Task prompt: Everything in the listing below should be repeated exactly.

--------

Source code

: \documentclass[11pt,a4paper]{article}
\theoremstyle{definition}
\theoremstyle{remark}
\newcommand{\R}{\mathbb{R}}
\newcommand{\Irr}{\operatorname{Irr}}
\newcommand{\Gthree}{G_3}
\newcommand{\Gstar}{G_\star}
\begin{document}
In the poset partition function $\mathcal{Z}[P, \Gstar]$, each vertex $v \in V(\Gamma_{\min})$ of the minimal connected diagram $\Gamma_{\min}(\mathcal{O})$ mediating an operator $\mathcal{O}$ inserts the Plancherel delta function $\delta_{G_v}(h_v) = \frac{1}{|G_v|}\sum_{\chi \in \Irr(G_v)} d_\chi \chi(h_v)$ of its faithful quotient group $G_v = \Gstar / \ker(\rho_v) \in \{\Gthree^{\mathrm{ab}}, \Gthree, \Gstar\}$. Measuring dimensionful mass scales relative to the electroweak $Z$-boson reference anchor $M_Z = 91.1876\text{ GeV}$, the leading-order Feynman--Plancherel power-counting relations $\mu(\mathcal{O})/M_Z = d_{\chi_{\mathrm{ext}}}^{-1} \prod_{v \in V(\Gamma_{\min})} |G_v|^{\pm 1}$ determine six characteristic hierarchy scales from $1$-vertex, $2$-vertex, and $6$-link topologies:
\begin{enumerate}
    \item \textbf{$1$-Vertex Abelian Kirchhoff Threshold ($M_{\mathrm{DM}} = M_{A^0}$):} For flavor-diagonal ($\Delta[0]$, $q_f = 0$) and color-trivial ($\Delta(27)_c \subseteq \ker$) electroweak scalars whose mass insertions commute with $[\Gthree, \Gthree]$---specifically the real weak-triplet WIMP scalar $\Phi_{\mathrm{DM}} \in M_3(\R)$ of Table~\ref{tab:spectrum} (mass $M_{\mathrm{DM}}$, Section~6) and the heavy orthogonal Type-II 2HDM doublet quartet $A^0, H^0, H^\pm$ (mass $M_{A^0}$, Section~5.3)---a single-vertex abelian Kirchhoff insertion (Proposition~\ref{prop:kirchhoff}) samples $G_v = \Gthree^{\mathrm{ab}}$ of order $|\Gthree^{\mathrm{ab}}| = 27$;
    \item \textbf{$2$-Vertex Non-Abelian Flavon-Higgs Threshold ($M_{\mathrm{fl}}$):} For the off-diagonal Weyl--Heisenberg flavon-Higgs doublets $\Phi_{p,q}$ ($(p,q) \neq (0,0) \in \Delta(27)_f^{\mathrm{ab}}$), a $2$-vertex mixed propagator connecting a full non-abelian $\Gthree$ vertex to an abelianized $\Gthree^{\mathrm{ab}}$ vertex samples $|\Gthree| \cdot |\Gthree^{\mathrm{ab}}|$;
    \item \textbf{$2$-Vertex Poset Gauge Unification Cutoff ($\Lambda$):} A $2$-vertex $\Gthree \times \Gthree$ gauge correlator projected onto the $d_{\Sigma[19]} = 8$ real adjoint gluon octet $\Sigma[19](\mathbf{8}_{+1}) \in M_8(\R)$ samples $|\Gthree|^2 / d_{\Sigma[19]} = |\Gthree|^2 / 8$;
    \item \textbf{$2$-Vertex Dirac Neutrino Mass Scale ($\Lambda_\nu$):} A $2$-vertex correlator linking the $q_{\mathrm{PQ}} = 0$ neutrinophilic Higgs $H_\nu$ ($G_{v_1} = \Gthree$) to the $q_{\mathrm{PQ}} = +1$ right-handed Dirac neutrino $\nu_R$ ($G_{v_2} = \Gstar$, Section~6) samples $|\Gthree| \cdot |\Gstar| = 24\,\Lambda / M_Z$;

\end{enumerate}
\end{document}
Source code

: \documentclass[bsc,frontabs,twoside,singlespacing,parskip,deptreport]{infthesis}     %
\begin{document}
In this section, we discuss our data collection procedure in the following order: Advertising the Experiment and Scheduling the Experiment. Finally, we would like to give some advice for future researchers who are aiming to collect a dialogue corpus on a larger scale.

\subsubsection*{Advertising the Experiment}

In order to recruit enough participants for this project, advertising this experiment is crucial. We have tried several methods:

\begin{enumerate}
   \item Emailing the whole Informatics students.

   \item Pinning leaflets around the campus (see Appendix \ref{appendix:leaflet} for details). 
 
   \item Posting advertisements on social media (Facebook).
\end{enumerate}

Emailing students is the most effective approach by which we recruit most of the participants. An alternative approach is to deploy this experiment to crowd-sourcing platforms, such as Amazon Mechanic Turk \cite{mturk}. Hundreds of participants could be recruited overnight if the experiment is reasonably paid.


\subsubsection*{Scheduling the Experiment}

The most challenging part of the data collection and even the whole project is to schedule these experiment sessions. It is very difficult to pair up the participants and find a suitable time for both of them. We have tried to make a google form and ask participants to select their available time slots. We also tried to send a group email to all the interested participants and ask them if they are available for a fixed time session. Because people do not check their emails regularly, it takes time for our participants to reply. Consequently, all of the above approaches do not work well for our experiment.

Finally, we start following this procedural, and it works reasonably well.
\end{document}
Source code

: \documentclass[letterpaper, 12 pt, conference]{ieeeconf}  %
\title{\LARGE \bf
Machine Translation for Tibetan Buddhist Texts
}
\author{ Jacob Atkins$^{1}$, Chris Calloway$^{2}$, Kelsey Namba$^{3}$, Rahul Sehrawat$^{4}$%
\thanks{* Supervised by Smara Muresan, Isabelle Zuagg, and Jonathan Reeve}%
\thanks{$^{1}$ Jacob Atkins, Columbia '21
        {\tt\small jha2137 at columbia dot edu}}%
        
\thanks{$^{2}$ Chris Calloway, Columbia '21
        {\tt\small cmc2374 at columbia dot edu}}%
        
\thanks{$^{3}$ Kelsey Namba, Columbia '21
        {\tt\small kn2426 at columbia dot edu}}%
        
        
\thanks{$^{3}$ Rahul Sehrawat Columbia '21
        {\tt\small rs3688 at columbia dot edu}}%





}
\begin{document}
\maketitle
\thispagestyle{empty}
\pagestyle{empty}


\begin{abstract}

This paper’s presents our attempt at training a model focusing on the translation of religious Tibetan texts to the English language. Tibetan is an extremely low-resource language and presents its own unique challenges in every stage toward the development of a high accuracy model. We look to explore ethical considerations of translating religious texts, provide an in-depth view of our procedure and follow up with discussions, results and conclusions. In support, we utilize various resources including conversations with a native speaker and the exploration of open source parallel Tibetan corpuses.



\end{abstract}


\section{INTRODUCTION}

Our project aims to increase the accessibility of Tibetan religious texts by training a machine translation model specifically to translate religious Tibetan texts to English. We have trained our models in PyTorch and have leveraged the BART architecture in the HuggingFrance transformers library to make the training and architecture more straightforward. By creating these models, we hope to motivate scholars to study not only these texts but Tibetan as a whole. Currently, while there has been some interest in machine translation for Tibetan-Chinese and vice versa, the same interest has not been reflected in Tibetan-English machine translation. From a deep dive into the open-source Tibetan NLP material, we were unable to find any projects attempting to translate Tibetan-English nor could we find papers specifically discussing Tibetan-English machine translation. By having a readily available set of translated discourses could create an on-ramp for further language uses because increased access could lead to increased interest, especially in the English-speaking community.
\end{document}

--------

Solution for this exercise:
Source code

: \documentclass[11pt,a4paper]{article}
\theoremstyle{definition}
\theoremstyle{remark}
\newcommand{\R}{\mathbb{R}}
\newcommand{\Irr}{\operatorname{Irr}}
\newcommand{\Gthree}{G_3}
\newcommand{\Gstar}{G_\star}
\begin{document}
In the poset partition function $\mathcal{Z}[P, \Gstar]$, each vertex $v \in V(\Gamma_{\min})$ of the minimal connected diagram $\Gamma_{\min}(\mathcal{O})$ mediating an operator $\mathcal{O}$ inserts the Plancherel delta function $\delta_{G_v}(h_v) = \frac{1}{|G_v|}\sum_{\chi \in \Irr(G_v)} d_\chi \chi(h_v)$ of its faithful quotient group $G_v = \Gstar / \ker(\rho_v) \in \{\Gthree^{\mathrm{ab}}, \Gthree, \Gstar\}$. Measuring dimensionful mass scales relative to the electroweak $Z$-boson reference anchor $M_Z = 91.1876\text{ GeV}$, the leading-order Feynman--Plancherel power-counting relations $\mu(\mathcal{O})/M_Z = d_{\chi_{\mathrm{ext}}}^{-1} \prod_{v \in V(\Gamma_{\min})} |G_v|^{\pm 1}$ determine six characteristic hierarchy scales from $1$-vertex, $2$-vertex, and $6$-link topologies:
\begin{enumerate}
    \item \textbf{$1$-Vertex Abelian Kirchhoff Threshold ($M_{\mathrm{DM}} = M_{A^0}$):} For flavor-diagonal ($\Delta[0]$, $q_f = 0$) and color-trivial ($\Delta(27)_c \subseteq \ker$) electroweak scalars whose mass insertions commute with $[\Gthree, \Gthree]$---specifically the real weak-triplet WIMP scalar $\Phi_{\mathrm{DM}} \in M_3(\R)$ of Table~\ref{tab:spectrum} (mass $M_{\mathrm{DM}}$, Section~6) and the heavy orthogonal Type-II 2HDM doublet quartet $A^0, H^0, H^\pm$ (mass $M_{A^0}$, Section~5.3)---a single-vertex abelian Kirchhoff insertion (Proposition~\ref{prop:kirchhoff}) samples $G_v = \Gthree^{\mathrm{ab}}$ of order $|\Gthree^{\mathrm{ab}}| = 27$;
    \item \textbf{$2$-Vertex Non-Abelian Flavon-Higgs Threshold ($M_{\mathrm{fl}}$):} For the off-diagonal Weyl--Heisenberg flavon-Higgs doublets $\Phi_{p,q}$ ($(p,q) \neq (0,0) \in \Delta(27)_f^{\mathrm{ab}}$), a $2$-vertex mixed propagator connecting a full non-abelian $\Gthree$ vertex to an abelianized $\Gthree^{\mathrm{ab}}$ vertex samples $|\Gthree| \cdot |\Gthree^{\mathrm{ab}}|$;
    \item \textbf{$2$-Vertex Poset Gauge Unification Cutoff ($\Lambda$):} A $2$-vertex $\Gthree \times \Gthree$ gauge correlator projected onto the $d_{\Sigma[19]} = 8$ real adjoint gluon octet $\Sigma[19](\mathbf{8}_{+1}) \in M_8(\R)$ samples $|\Gthree|^2 / d_{\Sigma[19]} = |\Gthree|^2 / 8$;
    \item \textbf{$2$-Vertex Dirac Neutrino Mass Scale ($\Lambda_\nu$):} A $2$-vertex correlator linking the $q_{\mathrm{PQ}} = 0$ neutrinophilic Higgs $H_\nu$ ($G_{v_1} = \Gthree$) to the $q_{\mathrm{PQ}} = +1$ right-handed Dirac neutrino $\nu_R$ ($G_{v_2} = \Gstar$, Section~6) samples $|\Gthree| \cdot |\Gstar| = 24\,\Lambda / M_Z$;

\end{enumerate}
\end{document}
Source code

: \documentclass[bsc,frontabs,twoside,singlespacing,parskip,deptreport]{infthesis}     %
\begin{document}
In this section, we discuss our data collection procedure in the following order: Advertising the Experiment and Scheduling the Experiment. Finally, we would like to give some advice for future researchers who are aiming to collect a dialogue corpus on a larger scale.

\subsubsection*{Advertising the Experiment}

In order to recruit enough participants for this project, advertising this experiment is crucial. We have tried several methods:

\begin{enumerate}
   \item Emailing the whole Informatics students.

   \item Pinning leaflets around the campus (see Appendix \ref{appendix:leaflet} for details). 
 
   \item Posting advertisements on social media (Facebook).
\end{enumerate}

Emailing students is the most effective approach by which we recruit most of the participants. An alternative approach is to deploy this experiment to crowd-sourcing platforms, such as Amazon Mechanic Turk \cite{mturk}. Hundreds of participants could be recruited overnight if the experiment is reasonably paid.


\subsubsection*{Scheduling the Experiment}

The most challenging part of the data collection and even the whole project is to schedule these experiment sessions. It is very difficult to pair up the participants and find a suitable time for both of them. We have tried to make a google form and ask participants to select their available time slots. We also tried to send a group email to all the interested participants and ask them if they are available for a fixed time session. Because people do not check their emails regularly, it takes time for our participants to reply. Consequently, all of the above approaches do not work well for our experiment.

Finally, we start following this procedural, and it works reasonably well.
\end{document}
Source code

: \documentclass[letterpaper, 12 pt, conference]{ieeeconf}  %
\title{\LARGE \bf
Machine Translation for Tibetan Buddhist Texts
}
\author{ Jacob Atkins$^{1}$, Chris Calloway$^{2}$, Kelsey Namba$^{3}$, Rahul Sehrawat$^{4}$%
\thanks{* Supervised by Smara Muresan, Isabelle Zuagg, and Jonathan Reeve}%
\thanks{$^{1}$ Jacob Atkins, Columbia '21
        {\tt\small jha2137 at columbia dot edu}}%
        
\thanks{$^{2}$ Chris Calloway, Columbia '21
        {\tt\small cmc2374 at columbia dot edu}}%
        
\thanks{$^{3}$ Kelsey Namba, Columbia '21
        {\tt\small kn2426 at columbia dot edu}}%
        
        
\thanks{$^{3}$ Rahul Sehrawat Columbia '21
        {\tt\small rs3688 at columbia dot edu}}%





}
\begin{document}
\maketitle
\thispagestyle{empty}
\pagestyle{empty}


\begin{abstract}

This paper’s presents our attempt at training a model focusing on the translation of religious Tibetan texts to the English language. Tibetan is an extremely low-resource language and presents its own unique challenges in every stage toward the development of a high accuracy model. We look to explore ethical considerations of translating religious texts, provide an in-depth view of our procedure and follow up with discussions, results and conclusions. In support, we utilize various resources including conversations with a native speaker and the exploration of open source parallel Tibetan corpuses.



\end{abstract}


\section{INTRODUCTION}

Our project aims to increase the accessibility of Tibetan religious texts by training a machine translation model specifically to translate religious Tibetan texts to English. We have trained our models in PyTorch and have leveraged the BART architecture in the HuggingFrance transformers library to make the training and architecture more straightforward. By creating these models, we hope to motivate scholars to study not only these texts but Tibetan as a whole. Currently, while there has been some interest in machine translation for Tibetan-Chinese and vice versa, the same interest has not been reflected in Tibetan-English machine translation. From a deep dive into the open-source Tibetan NLP material, we were unable to find any projects attempting to translate Tibetan-English nor could we find papers specifically discussing Tibetan-English machine translation. By having a readily available set of translated discourses could create an on-ramp for further language uses because increased access could lead to increased interest, especially in the English-speaking community.
\end{document}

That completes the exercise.